Perché questo è un libro per tutti, è un libro che fa crescere i giovani lettori e riflettere quelli più maturi. Un libro che parla di amore vero, quello per la vita, senza però precludersi colpi bassi che lasceranno il lettore senza fiato per l’ansia dell’avvenire, e a volte senza parole per il risvolto dei temi più “forti”.
Forte è di fatto l’impatto che Visitilli ha voluto dare alla lettura di questo suo primo romanzo.
Un romanzo che può paragonarsi ad un contenitore di riflessioni. Tantissimi infatti i temi trattati, infinite le considerazioni a riguardo.
Un libro che ci spiega nella sua semplicità l’inesorabilità degli avvenimenti nel corso della nostra vita, ma nel contempo, la forza di chi ha il coraggio e la voglia di cambiare il suo destino.
La forza di Valentina, “una ragazza che ha conosciuto fino in fondo il vuoto: dalla testa all’intestino, passando per il cuore”, vittima della malattia moderna, l’anoressia, decide di farsi curare per uscire dal tunnel.
La forza di Giulia, studentessa modello che si ritroverà appena maggiorenne a dover affrontare una gravidanza da sola, con la paura dei giudizi del mondo.
Ma anche la forza ed il coraggio di Massimo, portatore di handicap, di Marco, Melania, Livio, Michele; insomma la forza di tutti quelli che alla fine a modo loro possono dire di avercela fatta.
Non manca, però, quel grosso fosso chiamato solitudine, che l’autore ci porta ad esplorare tenendoci per mano, mostrandoci le storie di chi invece non è riuscito ad uscirne.
Drammatici, alcuni pezzi di vita che l’autore ci racconta; Storie che hanno toccato il cuore di chi le vive in prima persona, ma anche di tutti coloro i quali sono riusciti a provare la stessa sofferenza immedesimandosi in quella raccontata.
Difficilmente, infatti, il lettore riuscirebbe a non lasciarsi commuovere dalla storia di Inesse e Gianfranco, fratelli legati dalla stessa condanna… e dallo stesso tragico destino.
Impossibile non emozionarsi dinanzi alla storia di Andrea, figlio di un padre suicida schiacciato dai debiti aziendali.
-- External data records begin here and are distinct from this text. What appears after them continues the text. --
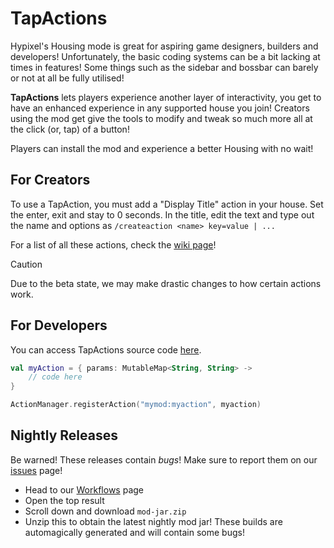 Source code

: # TapActions
Hypixel's Housing mode is great for aspiring game designers, builders and developers! Unfortunately, the basic coding systems can be a bit lacking at times in features! Some things such as the sidebar and bossbar can barely or not at all be fully utilised!

**TapActions** lets players experience another layer of interactivity, you get to have an enhanced experience in any supported house you join! Creators using the mod get give the tools to modify and tweak so much more all at the click (or, tap) of a button!

Players can install the mod and experience a better Housing with no wait!

## For Creators
To use a TapAction, you must add a "Display Title" action in your house. Set the enter, exit and stay to 0 seconds. In the title, edit the text and type out the name and options as `/createaction <name> key=value | ...` 

For a list of all these actions, check the [wiki page](https://github.com/NoahTheNerd/tapactions/wiki)!

> [!CAUTION]
> Due to the beta state, we may make drastic changes to how certain actions work.

## For Developers
You can access TapActions source code [here](https://github.com/NoahTheNerd/tapactions). 

```kotlin
val myAction = { params: MutableMap<String, String> ->
    // code here
}

ActionManager.registerAction("mymod:myaction", myaction)
```

## Nightly Releases
Be warned! These releases contain *bugs*! Make sure to report them on our [issues](https://github.com/NoahTheNerd/tapactions/issues) page!
* Head to our [Workflows](https://github.com/NoahTheNerd/tapactions/actions/workflows/build.yml?query=is%3Acompleted+branch%3Amaster) page
* Open the top result
* Scroll down and download `mod-jar.zip`
* Unzip this to obtain the latest nightly mod jar! These builds are automagically generated and will contain some bugs!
E’ così, che l’autore geniale, partendo da una storia che incolla il lettore alla sedia, vuole raccontarci i risvolti, spesso tragici, della crisi economica e del precariato. Tutto sommato Andrea riuscirà a riscattare la morte del padre diventando uno psicologo esperto in casi di suicidio.
Come Andrea, ognuno proverà a riscattare qualcosa, ognuno con mezzi diversi ma tutti con la stessa forza.
Dunque, è un libro che ci insegna la caparbietà positiva, quella che ci porta ad affrontare i problemi della vita cercando infine di arrivare alla risposta di quella fatidica domanda: “E la felicità, prof?”.